STEWART: I'll start with all of the jargon, and then we can try to unpack that, because I feel like that's a great way to help you go from unhelpful terms that you may have heard to, what are the actual problems that we're trying to solve? So Traffic Director is a managed control plane for service mesh. It's a GCP-managed product. We run it for you. It helps you run your service mesh. Your service mesh consists of on-VOIP proxies, your data plane. That data plane talks to your control plane so that you can do all kinds of really cool things and solve problems that are core problems to having a distributed system.

MARK: So in that, I got four words that we need to unpack, I think. And the first one was control plane. What is a control plane?

JOHN: Let's decide on service much first, and then we can get into-- so for anyone that's worked in this field over the past five to 10 years plus, they're-- should be pretty comfortable with the term data plane and what a data plane is. Generally speaking, it's the plane that data passes through. So as you're moving information, or bits and bytes, from one place to another, whether you're talking about good old networking routers and switches or you're talking about service layer communications, the data plane is pretty much that layer, I guess you could say, where meaningful traffic, application-specific or workload-specific traffic, is actually traversing through your system.

BRIAN: So let's talk for a second about why that traffic would be passing through your system. I think if you go back-- even today, actually, you see a lot of people who are building these things called monoliths. Monoliths are large code bases, an application that's basically fully self-contained. And we see this pattern among a lot of customers. Even within GCP, there are monoliths. Let's not lie to ourselves. And it's nice because this whole thing is just a giant code base where everything is well understood.

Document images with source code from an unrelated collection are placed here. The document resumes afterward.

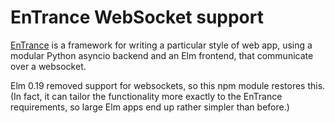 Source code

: # EnTrance WebSocket support

[EnTrance](https://github.com/ensoft/entrance) is a framework for writing a
particular style of web app, using a modular Python asyncio backend and an Elm
frontend, that communicate over a websocket.

Elm 0.19 removed support for websockets, so this npm module restores this. (In
fact, it can tailor the functionality more exactly to the EnTrance
requirements, so large Elm apps end up rather simpler than before.)
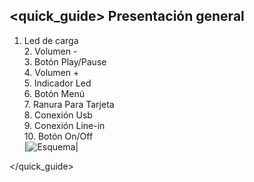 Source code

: ## <quick_guide> Presentación general

1.	Led de carga<br> 2.	Volumen - <br> 3.	Botón Play/Pause  <br> 4.  Volumen + <br> 5. Indicador Led <br> 6. Botón Menú<br> 7. Ranura Para Tarjeta<br> 8.	Conexión Usb <br> 9.	Conexión Line-in <br> 10. Botón On/Off <br>|![Esquema](http://static.energysistem.com/images/manuals/42123/53a15b7c04f5e.jpg)|

</quick_guide>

It's just one big piece that everyone works on. And so this is the classical way that software has been designed. Over the last few years, you've seen this pattern towards breaking apart the monolith into microservices. So rather than just one gigantic thing that exists, a monolith, you have multiple smaller services that work together to provide the same functionality of this monolith. You go from monolith to microservices.

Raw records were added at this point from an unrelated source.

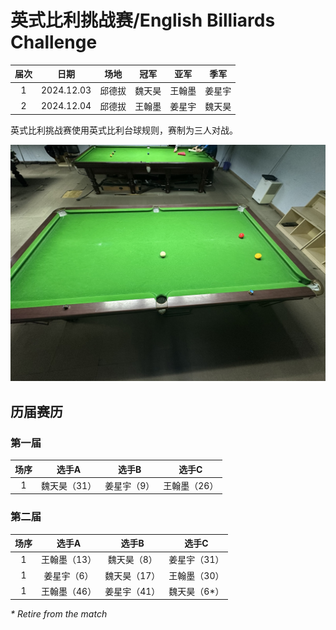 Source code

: # 英式比利挑战赛/English Billiards Challenge

| 届次 | 日期       | 场地    | 冠军   | 亚军  | 季军   |
| :--: | :--------: | :----: | :---: | :---: | :----: |
| 1    | 2024.12.03 | 邱德拔 | 魏天昊 | 王翰墨 | 姜星宇 |
| 2    | 2024.12.04 | 邱德拔 | 王翰墨 | 姜星宇 | 魏天昊 |

英式比利挑战赛使用英式比利台球规则，赛制为三人对战。

![](./img/english_billiards_challenge.jpg)

## 历届赛历

### 第一届

| 场序 | 选手A        | 选手B       | 选手C       |
| :--: | :---------: | :---------: | :---------: |
| 1    | 魏天昊（31） | 姜星宇（9） | 王翰墨（26） |

### 第二届

| 场序 | 选手A        | 选手B       | 选手C       |
| :--: | :---------: | :---------: | :---------: |
| 1    | 王翰墨（13） | 魏天昊（8） | 姜星宇（31） |
| 1    | 姜星宇（6）  | 魏天昊（17）| 王翰墨（30） |
| 1    | 王翰墨（46） | 姜星宇（41） | 魏天昊（6\*）|

*\* Retire from the match*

JOHN: The monolith-- initially it wasn't even called a monolith. It was just called an application. You had an application. You wanted to do something. You'd write some code. It would do that thing. And as time passed, you want to add features. And you just keep adding more and more to that code base. It was pretty expensive to split up your application, to say that, oh, I want to take this part of my application and put it on another server. And then that means I have to go in provision networking, talk to the networking team, provision a new server, storage, justify the cost because all of a sudden I'm running two servers instead of one. I'm talking back in the physical server days.

And if you look at the time frame since then-- and as we start getting into virtualization and cloud and all that, that process got a lot cheaper. So the idea of actually splitting something up into multiple entities started to make a lot more sense. I'm talking mostly pre-cloud years, but if you just look at cloud and all the way back to the '80s and '90s, you can actually see that that was one very big factor to not being able to actually split something up. Nowadays everything is software defined so you just say, yeah, I want to run this code here, that code there. And it's just to a few API calls and you're up and running.

MARK: Let me try to echo this back a little bit. So data plane is the communication that would have been inside of a monolith between the parts that are talking to each other.

STEWART: Yeah. That's exactly right. So in this world of application which gets bigger and becomes a monolith, you have lots of calls between different parts of your code. One function calls on another function. And all of that happens locally, on the same machine, in the same memory space. And it's all just self-contained.

In this newer world where you have multiple different smaller services communicating with each other, you don't do calls on the same machine, necessarily. You don't do calls within the same space. These are actually now network calls. And so one part of code needs to call another part of the code using the network. It's no longer self-contained. And that's what we talk about when we say the words data plane. Those calls that happen between your services are passing through a plane-- it's an abstract concept-- where your data is traveling. So service A calls on service B with some arguments. It gets some response. All of that happens over the data plane.

BRIAN: And whether that's ethernet, TCP/IP, REST-- you get all sorts different networking stuff. Doesn't really matter. You're making calls back and forth. What's next up the stack?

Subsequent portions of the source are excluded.